Copy everything in the records exactly; the pictures stay out.

*Recorded information:*
****

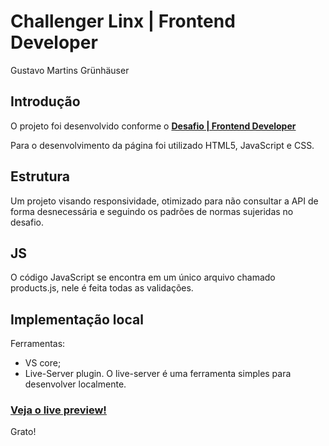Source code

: # Challenger Linx | Frontend Developer
Gustavo Martins Grünhäuser

## Introdução
O projeto foi desenvolvido conforme o **[Desafio | Frontend Developer](https://github.com/chaordic/frontend-developer-challenge)**

Para o desenvolvimento da página foi utilizado HTML5, JavaScript e CSS.

## Estrutura
Um projeto visando responsividade, otimizado para não consultar a API de forma desnecessária e seguindo os padrões de normas sujeridas no desafio.

## JS
O código JavaScript se encontra em um único arquivo chamado products.js, nele é feita todas as validações.

## Implementação local
Ferramentas:
 - VS core;
 - Live-Server plugin.
O live-server é uma ferramenta simples para desenvolver localmente.

### **[Veja o live preview!](https://linx-challenger.herokuapp.com/)**

Grato!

****

*Answer area:*
Source code

: # Challenger Linx | Frontend Developer
Gustavo Martins Grünhäuser

## Introdução
O projeto foi desenvolvido conforme o **[Desafio | Frontend Developer](https://github.com/chaordic/frontend-developer-challenge)**

Para o desenvolvimento da página foi utilizado HTML5, JavaScript e CSS.

## Estrutura
Um projeto visando responsividade, otimizado para não consultar a API de forma desnecessária e seguindo os padrões de normas sujeridas no desafio.

## JS
O código JavaScript se encontra em um único arquivo chamado products.js, nele é feita todas as validações.

## Implementação local
Ferramentas:
 - VS core;
 - Live-Server plugin.
O live-server é uma ferramenta simples para desenvolver localmente.

### **[Veja o live preview!](https://linx-challenger.herokuapp.com/)**

Grato!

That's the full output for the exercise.